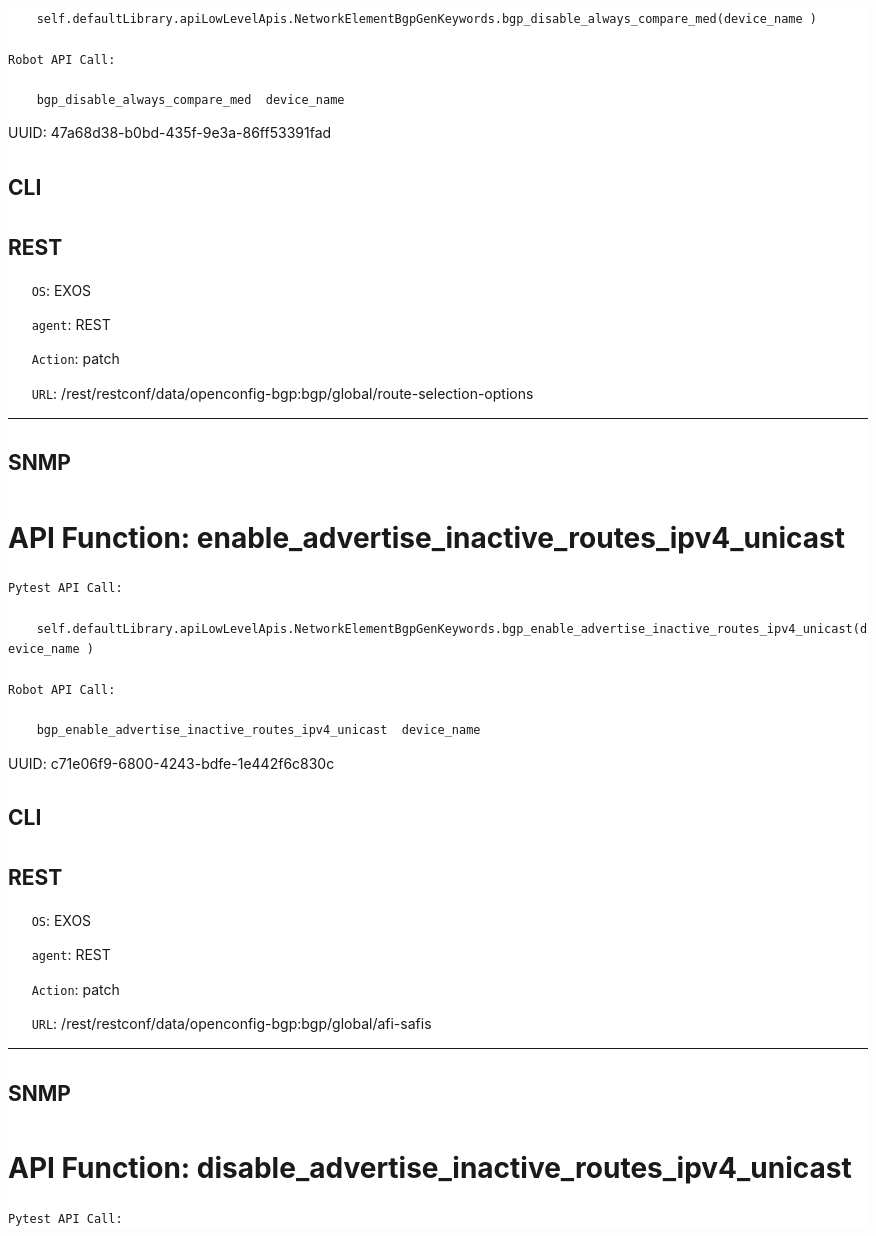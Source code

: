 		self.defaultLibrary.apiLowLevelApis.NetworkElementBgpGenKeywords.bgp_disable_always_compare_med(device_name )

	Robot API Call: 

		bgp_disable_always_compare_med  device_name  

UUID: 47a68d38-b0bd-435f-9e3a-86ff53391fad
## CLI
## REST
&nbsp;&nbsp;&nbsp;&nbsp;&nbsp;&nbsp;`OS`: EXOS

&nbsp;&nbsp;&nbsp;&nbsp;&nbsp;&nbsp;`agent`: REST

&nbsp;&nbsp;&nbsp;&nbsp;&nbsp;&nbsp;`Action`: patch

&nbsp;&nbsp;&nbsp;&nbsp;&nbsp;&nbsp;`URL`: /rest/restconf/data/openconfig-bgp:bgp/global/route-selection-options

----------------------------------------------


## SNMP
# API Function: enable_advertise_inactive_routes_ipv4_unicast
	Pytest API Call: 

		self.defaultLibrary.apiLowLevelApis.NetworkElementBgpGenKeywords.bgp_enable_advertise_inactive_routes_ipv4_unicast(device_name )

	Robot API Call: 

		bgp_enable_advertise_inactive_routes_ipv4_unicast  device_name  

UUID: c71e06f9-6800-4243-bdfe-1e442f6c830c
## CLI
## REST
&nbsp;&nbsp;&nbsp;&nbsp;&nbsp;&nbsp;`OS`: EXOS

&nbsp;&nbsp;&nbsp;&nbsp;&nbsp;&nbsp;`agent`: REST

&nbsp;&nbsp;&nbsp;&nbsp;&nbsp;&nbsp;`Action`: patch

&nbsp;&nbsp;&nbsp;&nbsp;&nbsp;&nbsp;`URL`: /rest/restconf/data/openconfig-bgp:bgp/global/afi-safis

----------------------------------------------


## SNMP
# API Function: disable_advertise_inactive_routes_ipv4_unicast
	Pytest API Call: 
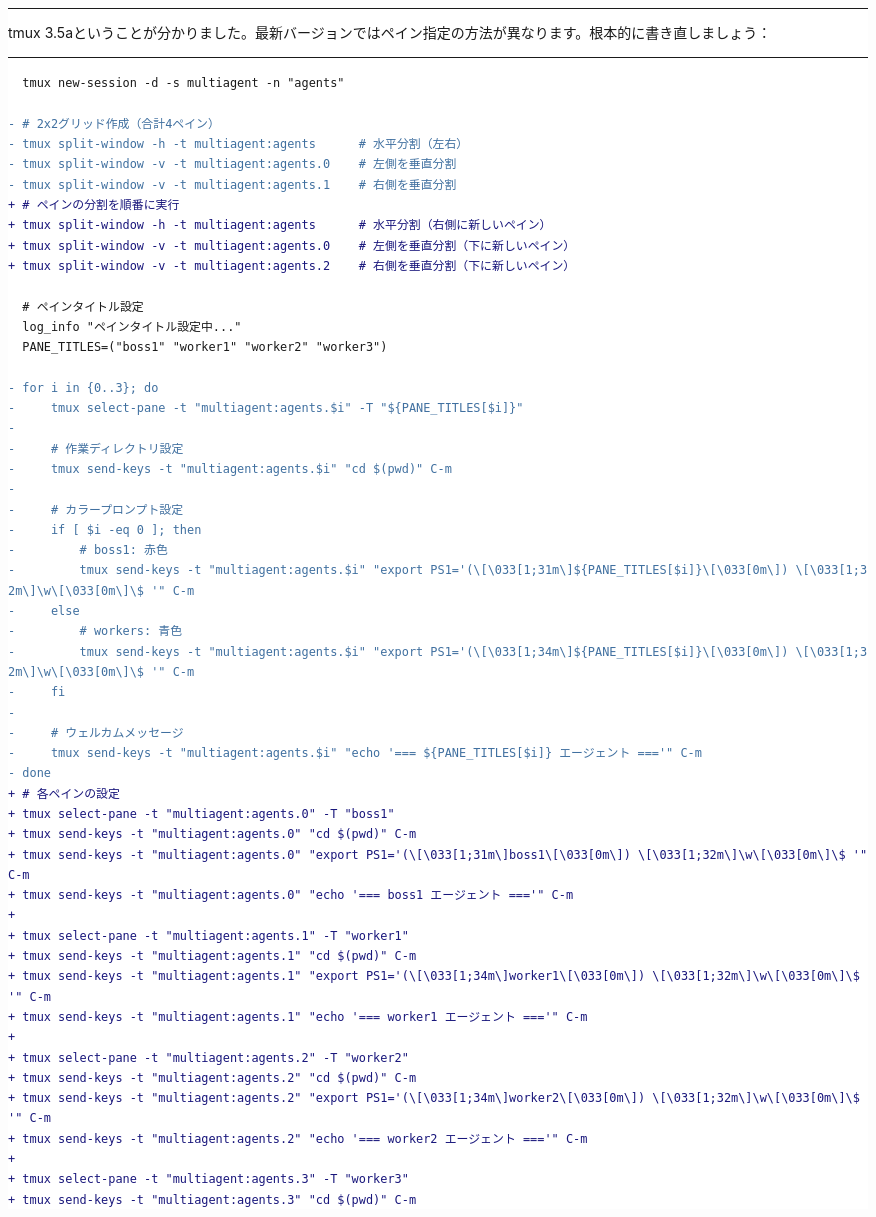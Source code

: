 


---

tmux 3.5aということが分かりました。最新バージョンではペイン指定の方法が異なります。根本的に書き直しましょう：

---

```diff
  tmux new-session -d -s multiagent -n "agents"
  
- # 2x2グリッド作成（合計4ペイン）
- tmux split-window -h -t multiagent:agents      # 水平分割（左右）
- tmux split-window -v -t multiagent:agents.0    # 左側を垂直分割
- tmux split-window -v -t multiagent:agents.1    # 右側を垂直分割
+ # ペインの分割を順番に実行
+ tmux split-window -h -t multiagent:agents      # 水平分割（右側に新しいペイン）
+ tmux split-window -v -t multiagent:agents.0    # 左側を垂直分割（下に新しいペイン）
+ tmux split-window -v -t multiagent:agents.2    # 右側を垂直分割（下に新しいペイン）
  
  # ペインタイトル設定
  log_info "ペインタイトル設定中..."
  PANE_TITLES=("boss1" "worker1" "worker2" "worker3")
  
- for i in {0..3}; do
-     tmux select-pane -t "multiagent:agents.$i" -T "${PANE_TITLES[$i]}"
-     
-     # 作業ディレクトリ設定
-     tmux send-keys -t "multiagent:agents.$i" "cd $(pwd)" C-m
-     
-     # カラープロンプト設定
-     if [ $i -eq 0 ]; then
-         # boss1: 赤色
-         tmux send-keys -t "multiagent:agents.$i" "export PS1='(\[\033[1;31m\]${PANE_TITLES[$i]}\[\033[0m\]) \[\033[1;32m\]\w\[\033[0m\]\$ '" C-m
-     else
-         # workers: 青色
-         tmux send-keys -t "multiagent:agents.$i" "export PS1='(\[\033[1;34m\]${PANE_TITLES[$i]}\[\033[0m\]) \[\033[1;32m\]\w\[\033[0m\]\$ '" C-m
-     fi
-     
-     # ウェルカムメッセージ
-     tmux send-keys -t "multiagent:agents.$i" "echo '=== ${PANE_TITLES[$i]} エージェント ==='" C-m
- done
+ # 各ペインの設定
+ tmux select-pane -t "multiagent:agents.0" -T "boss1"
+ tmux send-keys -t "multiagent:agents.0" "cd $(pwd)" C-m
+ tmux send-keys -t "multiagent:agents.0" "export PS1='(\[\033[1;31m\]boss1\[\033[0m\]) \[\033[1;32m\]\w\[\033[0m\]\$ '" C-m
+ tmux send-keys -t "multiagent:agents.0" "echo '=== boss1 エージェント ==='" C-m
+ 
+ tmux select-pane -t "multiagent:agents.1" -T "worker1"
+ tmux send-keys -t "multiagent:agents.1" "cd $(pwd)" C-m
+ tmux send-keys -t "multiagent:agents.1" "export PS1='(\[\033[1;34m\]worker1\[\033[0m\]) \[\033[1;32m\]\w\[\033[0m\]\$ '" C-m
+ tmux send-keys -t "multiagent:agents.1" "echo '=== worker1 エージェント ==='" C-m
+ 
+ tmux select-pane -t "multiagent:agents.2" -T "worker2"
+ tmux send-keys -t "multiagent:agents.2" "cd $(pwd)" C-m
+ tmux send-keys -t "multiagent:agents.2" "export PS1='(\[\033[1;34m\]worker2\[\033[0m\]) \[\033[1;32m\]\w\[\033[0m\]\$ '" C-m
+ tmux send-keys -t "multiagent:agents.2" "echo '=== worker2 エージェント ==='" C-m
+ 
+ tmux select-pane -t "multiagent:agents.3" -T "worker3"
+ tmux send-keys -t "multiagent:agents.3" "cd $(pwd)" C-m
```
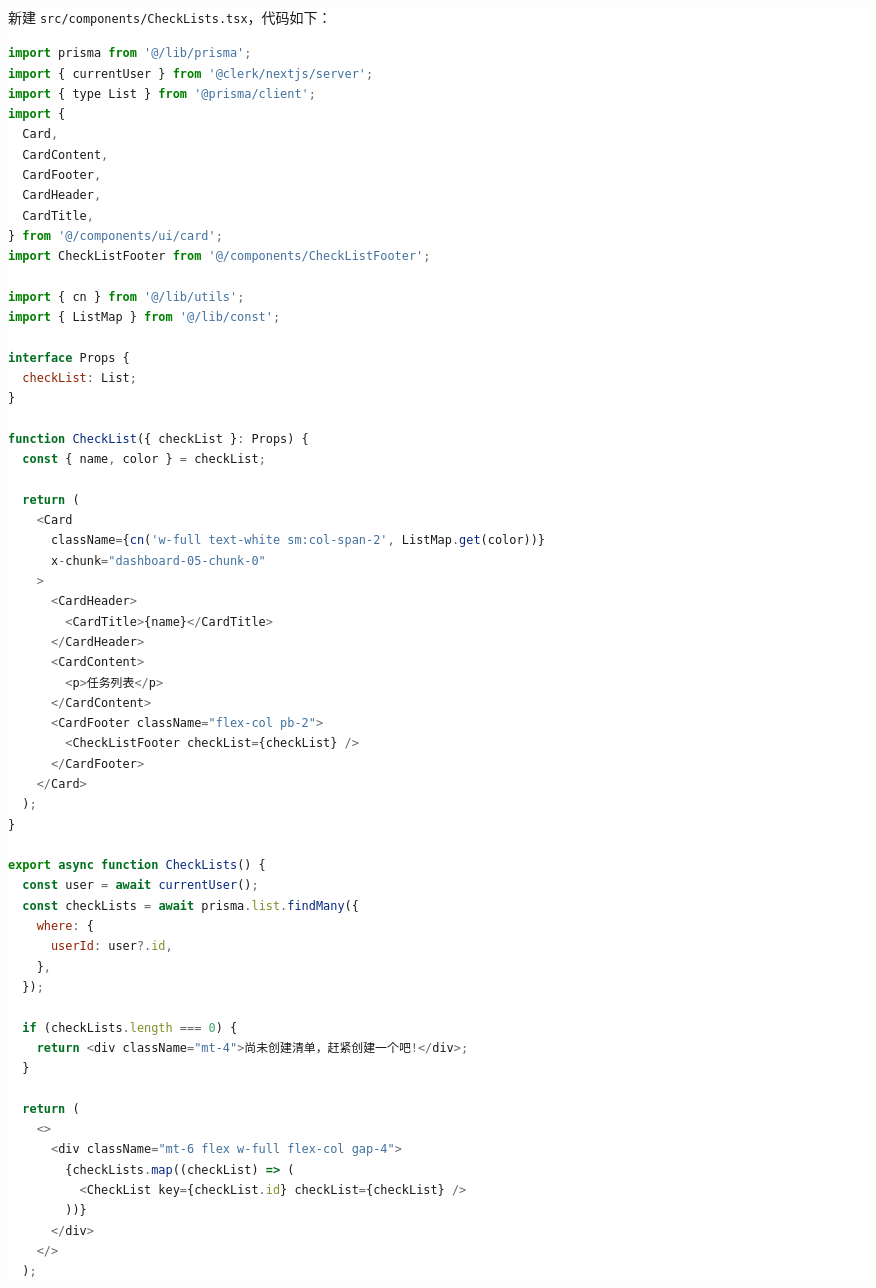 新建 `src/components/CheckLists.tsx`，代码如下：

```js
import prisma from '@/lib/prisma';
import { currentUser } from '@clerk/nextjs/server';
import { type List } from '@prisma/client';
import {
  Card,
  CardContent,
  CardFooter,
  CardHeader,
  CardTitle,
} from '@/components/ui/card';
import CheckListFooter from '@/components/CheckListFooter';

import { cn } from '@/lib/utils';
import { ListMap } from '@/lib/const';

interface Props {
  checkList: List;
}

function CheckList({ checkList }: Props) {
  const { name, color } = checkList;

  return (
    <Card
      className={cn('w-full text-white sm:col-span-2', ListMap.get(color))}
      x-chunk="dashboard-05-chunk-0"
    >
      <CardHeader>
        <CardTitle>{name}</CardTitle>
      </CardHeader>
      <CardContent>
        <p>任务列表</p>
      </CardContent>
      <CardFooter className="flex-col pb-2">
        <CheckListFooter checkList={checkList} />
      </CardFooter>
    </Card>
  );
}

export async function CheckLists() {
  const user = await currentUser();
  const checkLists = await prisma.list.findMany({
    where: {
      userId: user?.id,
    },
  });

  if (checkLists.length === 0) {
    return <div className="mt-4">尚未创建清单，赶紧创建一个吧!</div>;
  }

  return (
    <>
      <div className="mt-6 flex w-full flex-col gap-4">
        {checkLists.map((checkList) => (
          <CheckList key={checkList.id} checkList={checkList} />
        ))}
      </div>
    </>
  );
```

▸ **ABOUT THIS EXERCISE**: Output the full material above exactly, leaving every picture out.

▸ **EXPECTED ANSWER**:
Source code

: 		self.defaultLibrary.apiLowLevelApis.NetworkElementBgpGenKeywords.bgp_disable_always_compare_med(device_name )

	Robot API Call: 

		bgp_disable_always_compare_med  device_name  

UUID: 47a68d38-b0bd-435f-9e3a-86ff53391fad
## CLI
## REST
&nbsp;&nbsp;&nbsp;&nbsp;&nbsp;&nbsp;`OS`: EXOS

&nbsp;&nbsp;&nbsp;&nbsp;&nbsp;&nbsp;`agent`: REST

&nbsp;&nbsp;&nbsp;&nbsp;&nbsp;&nbsp;`Action`: patch

&nbsp;&nbsp;&nbsp;&nbsp;&nbsp;&nbsp;`URL`: /rest/restconf/data/openconfig-bgp:bgp/global/route-selection-options

----------------------------------------------


## SNMP
# API Function: enable_advertise_inactive_routes_ipv4_unicast
	Pytest API Call: 

		self.defaultLibrary.apiLowLevelApis.NetworkElementBgpGenKeywords.bgp_enable_advertise_inactive_routes_ipv4_unicast(device_name )

	Robot API Call: 

		bgp_enable_advertise_inactive_routes_ipv4_unicast  device_name  

UUID: c71e06f9-6800-4243-bdfe-1e442f6c830c
## CLI
## REST
&nbsp;&nbsp;&nbsp;&nbsp;&nbsp;&nbsp;`OS`: EXOS

&nbsp;&nbsp;&nbsp;&nbsp;&nbsp;&nbsp;`agent`: REST

&nbsp;&nbsp;&nbsp;&nbsp;&nbsp;&nbsp;`Action`: patch

&nbsp;&nbsp;&nbsp;&nbsp;&nbsp;&nbsp;`URL`: /rest/restconf/data/openconfig-bgp:bgp/global/afi-safis

----------------------------------------------


## SNMP
# API Function: disable_advertise_inactive_routes_ipv4_unicast
	Pytest API Call: 
Source code

: 


---

tmux 3.5aということが分かりました。最新バージョンではペイン指定の方法が異なります。根本的に書き直しましょう：

---

```diff
  tmux new-session -d -s multiagent -n "agents"
  
- # 2x2グリッド作成（合計4ペイン）
- tmux split-window -h -t multiagent:agents      # 水平分割（左右）
- tmux split-window -v -t multiagent:agents.0    # 左側を垂直分割
- tmux split-window -v -t multiagent:agents.1    # 右側を垂直分割
+ # ペインの分割を順番に実行
+ tmux split-window -h -t multiagent:agents      # 水平分割（右側に新しいペイン）
+ tmux split-window -v -t multiagent:agents.0    # 左側を垂直分割（下に新しいペイン）
+ tmux split-window -v -t multiagent:agents.2    # 右側を垂直分割（下に新しいペイン）
  
  # ペインタイトル設定
  log_info "ペインタイトル設定中..."
  PANE_TITLES=("boss1" "worker1" "worker2" "worker3")
  
- for i in {0..3}; do
-     tmux select-pane -t "multiagent:agents.$i" -T "${PANE_TITLES[$i]}"
-     
-     # 作業ディレクトリ設定
-     tmux send-keys -t "multiagent:agents.$i" "cd $(pwd)" C-m
-     
-     # カラープロンプト設定
-     if [ $i -eq 0 ]; then
-         # boss1: 赤色
-         tmux send-keys -t "multiagent:agents.$i" "export PS1='(\[\033[1;31m\]${PANE_TITLES[$i]}\[\033[0m\]) \[\033[1;32m\]\w\[\033[0m\]\$ '" C-m
-     else
-         # workers: 青色
-         tmux send-keys -t "multiagent:agents.$i" "export PS1='(\[\033[1;34m\]${PANE_TITLES[$i]}\[\033[0m\]) \[\033[1;32m\]\w\[\033[0m\]\$ '" C-m
-     fi
-     
-     # ウェルカムメッセージ
-     tmux send-keys -t "multiagent:agents.$i" "echo '=== ${PANE_TITLES[$i]} エージェント ==='" C-m
- done
+ # 各ペインの設定
+ tmux select-pane -t "multiagent:agents.0" -T "boss1"
+ tmux send-keys -t "multiagent:agents.0" "cd $(pwd)" C-m
+ tmux send-keys -t "multiagent:agents.0" "export PS1='(\[\033[1;31m\]boss1\[\033[0m\]) \[\033[1;32m\]\w\[\033[0m\]\$ '" C-m
+ tmux send-keys -t "multiagent:agents.0" "echo '=== boss1 エージェント ==='" C-m
+ 
+ tmux select-pane -t "multiagent:agents.1" -T "worker1"
+ tmux send-keys -t "multiagent:agents.1" "cd $(pwd)" C-m
+ tmux send-keys -t "multiagent:agents.1" "export PS1='(\[\033[1;34m\]worker1\[\033[0m\]) \[\033[1;32m\]\w\[\033[0m\]\$ '" C-m
+ tmux send-keys -t "multiagent:agents.1" "echo '=== worker1 エージェント ==='" C-m
+ 
+ tmux select-pane -t "multiagent:agents.2" -T "worker2"
+ tmux send-keys -t "multiagent:agents.2" "cd $(pwd)" C-m
+ tmux send-keys -t "multiagent:agents.2" "export PS1='(\[\033[1;34m\]worker2\[\033[0m\]) \[\033[1;32m\]\w\[\033[0m\]\$ '" C-m
+ tmux send-keys -t "multiagent:agents.2" "echo '=== worker2 エージェント ==='" C-m
+ 
+ tmux select-pane -t "multiagent:agents.3" -T "worker3"
+ tmux send-keys -t "multiagent:agents.3" "cd $(pwd)" C-m
```
 新建 `src/components/CheckLists.tsx`，代码如下：

```js
import prisma from '@/lib/prisma';
import { currentUser } from '@clerk/nextjs/server';
import { type List } from '@prisma/client';
import {
  Card,
  CardContent,
  CardFooter,
  CardHeader,
  CardTitle,
} from '@/components/ui/card';
import CheckListFooter from '@/components/CheckListFooter';

import { cn } from '@/lib/utils';
import { ListMap } from '@/lib/const';

interface Props {
  checkList: List;
}

function CheckList({ checkList }: Props) {
  const { name, color } = checkList;

  return (
    <Card
      className={cn('w-full text-white sm:col-span-2', ListMap.get(color))}
      x-chunk="dashboard-05-chunk-0"
    >
      <CardHeader>
        <CardTitle>{name}</CardTitle>
      </CardHeader>
      <CardContent>
        <p>任务列表</p>
      </CardContent>
      <CardFooter className="flex-col pb-2">
        <CheckListFooter checkList={checkList} />
      </CardFooter>
    </Card>
  );
}

export async function CheckLists() {
  const user = await currentUser();
  const checkLists = await prisma.list.findMany({
    where: {
      userId: user?.id,
    },
  });

  if (checkLists.length === 0) {
    return <div className="mt-4">尚未创建清单，赶紧创建一个吧!</div>;
  }

  return (
    <>
      <div className="mt-6 flex w-full flex-col gap-4">
        {checkLists.map((checkList) => (
          <CheckList key={checkList.id} checkList={checkList} />
        ))}
      </div>
    </>
  );
```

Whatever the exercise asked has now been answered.